I've learned a lot in the last week. I had no clue that I could begin learning a language, particularly a non-Germanic or tonal language so quickly (thankfully this one is closely related to Thai, which I had studied in the past). Yet I have found myself in those wonderful moments in which 25 or so "teachers" sat around me pointing to objects, telling me their names, correcting my tones, and repeating questions multiple times until I learned how to answer them correctly. I felt like a real linguist, trying to quickly scribble things down in IPA (International Phonetic Alphabet) until eventually the Shan alphabet began to unfold itself into consonants, vowels, and tones to me that actually made sense and which I could read. Don't get me wrong, I can only utter the most basic phrases, but this last week caused me to learn more and quicker than I ever imagined. In this regard, I give all the credit to my teachers, the young female community health worker and medic students at the clinic, who took me under their wing. These girls, valuing education highly, know how to study, and they know how to guide studying. They will go hours with me, without pause, studying, reviewing, laughing, and studying more. We've now entered the stage, where they will allow me to play games with them as part of my learning, but they never ease up on their intensity regarding my own learning of the Shan language. I cannot even begin to express my gratitude enough for these girls (most of them between the ages of 16 and 21). They look out for me, and because of them, I am learning to express myself in their language.

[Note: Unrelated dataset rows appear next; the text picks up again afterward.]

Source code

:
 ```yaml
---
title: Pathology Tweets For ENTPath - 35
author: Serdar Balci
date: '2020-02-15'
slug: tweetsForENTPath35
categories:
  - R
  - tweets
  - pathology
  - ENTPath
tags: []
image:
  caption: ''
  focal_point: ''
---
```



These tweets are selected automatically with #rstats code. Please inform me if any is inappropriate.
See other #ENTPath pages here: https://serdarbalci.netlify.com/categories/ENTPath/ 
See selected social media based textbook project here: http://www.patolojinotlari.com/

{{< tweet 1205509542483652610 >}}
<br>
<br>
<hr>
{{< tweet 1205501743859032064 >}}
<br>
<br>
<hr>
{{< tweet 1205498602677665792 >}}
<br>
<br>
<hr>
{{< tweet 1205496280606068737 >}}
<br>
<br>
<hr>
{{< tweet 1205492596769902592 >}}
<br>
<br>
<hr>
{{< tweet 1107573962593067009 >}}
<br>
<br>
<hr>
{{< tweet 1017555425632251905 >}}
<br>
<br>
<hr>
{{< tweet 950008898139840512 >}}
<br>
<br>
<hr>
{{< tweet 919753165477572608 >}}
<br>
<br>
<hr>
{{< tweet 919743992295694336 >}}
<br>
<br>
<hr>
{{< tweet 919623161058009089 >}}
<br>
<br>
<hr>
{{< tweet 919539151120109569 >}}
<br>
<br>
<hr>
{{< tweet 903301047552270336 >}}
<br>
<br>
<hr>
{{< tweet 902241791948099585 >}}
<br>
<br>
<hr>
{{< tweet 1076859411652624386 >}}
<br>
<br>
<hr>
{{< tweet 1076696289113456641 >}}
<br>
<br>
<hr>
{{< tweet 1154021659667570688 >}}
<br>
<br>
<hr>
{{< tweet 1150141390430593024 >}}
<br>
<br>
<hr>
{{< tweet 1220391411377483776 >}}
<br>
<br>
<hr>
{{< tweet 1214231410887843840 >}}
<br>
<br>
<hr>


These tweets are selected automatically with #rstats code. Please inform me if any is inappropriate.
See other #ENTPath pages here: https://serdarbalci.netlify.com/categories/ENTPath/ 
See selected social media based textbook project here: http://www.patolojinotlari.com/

One particular lesson stands out to me however. I had previously learned the word "afraid," and they just taught me the words "return" and "village." I took a risk and attempted to ask them if they were afraid to return to their villages. I must have succeeded, because, without any hesitation, all four girls sitting around me nodded their heads. Then one girl (my closest friend of these girls) went a bit further and told me in Shan (and lots of hand motions) that she's not afraid if the Burmese military never knows she was here, but if they find out, they will shoot her. I asked them then if the military had ever attacked their villages, she drew a map and pointed to one dot which she told me was her village. She drew a line and wrote "3 miles" over it and connected it to another dot, which was another village. She then said that her village had not been attacked, but this other one had.

Every one of these girls intends to take their medical training back to their villages. I'm selfish and wish they were a little less brave so I would fear for my friends a little less.